> _Excerpted data_

- Opening Delimiter -

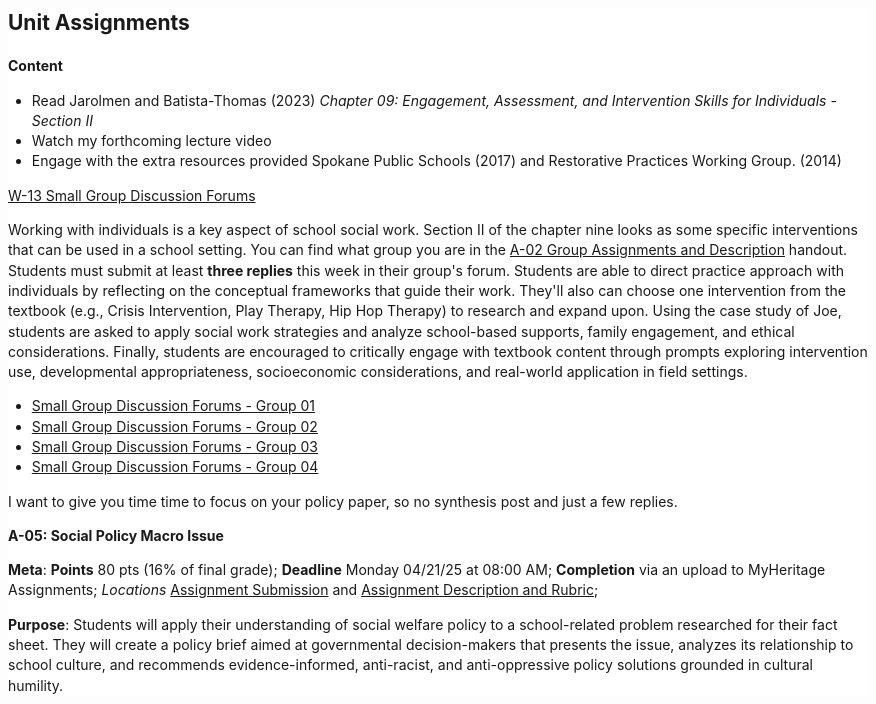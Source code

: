 ## Unit Assignments

**Content**

- Read Jarolmen and Batista-Thomas (2023) _Chapter 09: Engagement, Assessment, and Intervention Skills for Individuals - Section II_
- Watch my forthcoming lecture video
- Engage with the extra resources provided Spokane Public Schools (2017) and Restorative Practices Working Group. (2014)


[W-13 Small Group Discussion Forums](https://myheritage.heritage.edu/ICS/Academics/SOWK/SOWK_587/2425_SP-SOWK_587-0/💻_W-13_414-420.jnz?portlet=Group_Discussion_Forums&screen=TopicView&screenType=change&id=5e9067ff-eb0f-4bad-aa0b-97c34d010939)

Working with individuals is a key aspect of school social work. Section II of the chapter nine looks as some specific interventions that can be used in a school setting. You can find what group you are in the [A-02 Group Assignments and Description](https://myheritage.heritage.edu/ICS/Portlets/ICS/Handoutportlet/viewhandler.ashx?handout_id=9ac60a9e-af93-4ffa-a1b8-df0b7f662696) handout. Students must submit at least **three replies** this week in their group's forum. Students are able to direct practice approach with individuals by reflecting on the conceptual frameworks that guide their work. They'll also can choose one intervention from the textbook (e.g., Crisis Intervention, Play Therapy, Hip Hop Therapy) to research and expand upon. Using the case study of Joe, students are asked to apply social work strategies and analyze school-based supports, family engagement, and ethical considerations. Finally, students are encouraged to critically engage with textbook content through prompts exploring intervention use, developmental appropriateness, socioeconomic considerations, and real-world application in field settings.

- [Small Group Discussion Forums - Group 01](https://myheritage.heritage.edu/ICS/Academics/SOWK/SOWK_587/2425_SP-SOWK_587-0/💻_W-13_414-420.jnz?portlet=Group_Discussion_Forums&screen=PostView&screenType=change&id=9fa2d868-9fd3-42a6-96c4-3d2b85554b59)
- [Small Group Discussion Forums - Group 02](https://myheritage.heritage.edu/ICS/Academics/SOWK/SOWK_587/2425_SP-SOWK_587-0/💻_W-13_414-420.jnz?portlet=Group_Discussion_Forums&screen=PostView&screenType=change&id=b94e5cad-e298-4a5a-9d48-11b7f186d995)
- [Small Group Discussion Forums - Group 03](https://myheritage.heritage.edu/ICS/Academics/SOWK/SOWK_587/2425_SP-SOWK_587-0/💻_W-13_414-420.jnz?portlet=Group_Discussion_Forums&screen=PostView&screenType=change&id=70bc2170-9daf-4ffb-8162-5568d9991452)
- [Small Group Discussion Forums - Group 04](https://myheritage.heritage.edu/ICS/Academics/SOWK/SOWK_587/2425_SP-SOWK_587-0/💻_W-13_414-420.jnz?portlet=Group_Discussion_Forums&screen=PostView&screenType=change&id=2e74329e-9bba-4228-80df-6bf0b73836a3)

I want to give you time time to focus on your policy paper, so no synthesis post and just a few replies.

**A-05: Social Policy Macro Issue**

**Meta**:  __Points__ 80 pts (16% of final grade); __Deadline__ Monday 04/21/25 at 08:00 AM; __Completion__ via an upload to MyHeritage Assignments; _Locations_ [Assignment Submission](https://myheritage.heritage.edu/ICS/Academics/SOWK/SOWK_587/2425_SP-SOWK_587-0/Assignments.jnz?portlet=Coursework&screen=AssignmentDetailView&screenType=change&id=668bd3ac-6bfb-410f-93a9-f4c7ed7b9b89) and [Assignment Description and Rubric](https://myheritage.heritage.edu/ICS/Portlets/ICS/Handoutportlet/viewhandler.ashx?handout_id=9067a763-894c-4d82-9342-43a9f3ac229f);

**Purpose**: Students will apply their understanding of social welfare policy to a school-related problem researched for their fact sheet. They will create a policy brief aimed at governmental decision-makers that presents the issue, analyzes its relationship to school culture, and recommends evidence-informed, anti-racist, and anti-oppressive policy solutions grounded in cultural humility.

- Closing Delimiter -

> _What to do_
Give back, unaltered, each line of the listing from the first to the line that contains "[W-13 Small Group", leaving every picture out.

> _Result of this task_
Source code

: ## Unit Assignments

**Content**

- Read Jarolmen and Batista-Thomas (2023) _Chapter 09: Engagement, Assessment, and Intervention Skills for Individuals - Section II_
- Watch my forthcoming lecture video
- Engage with the extra resources provided Spokane Public Schools (2017) and Restorative Practices Working Group. (2014)


[W-13 Small Group Discussion Forums](https://myheritage.heritage.edu/ICS/Academics/SOWK/SOWK_587/2425_SP-SOWK_587-0/💻_W-13_414-420.jnz?portlet=Group_Discussion_Forums&screen=TopicView&screenType=change&id=5e9067ff-eb0f-4bad-aa0b-97c34d010939)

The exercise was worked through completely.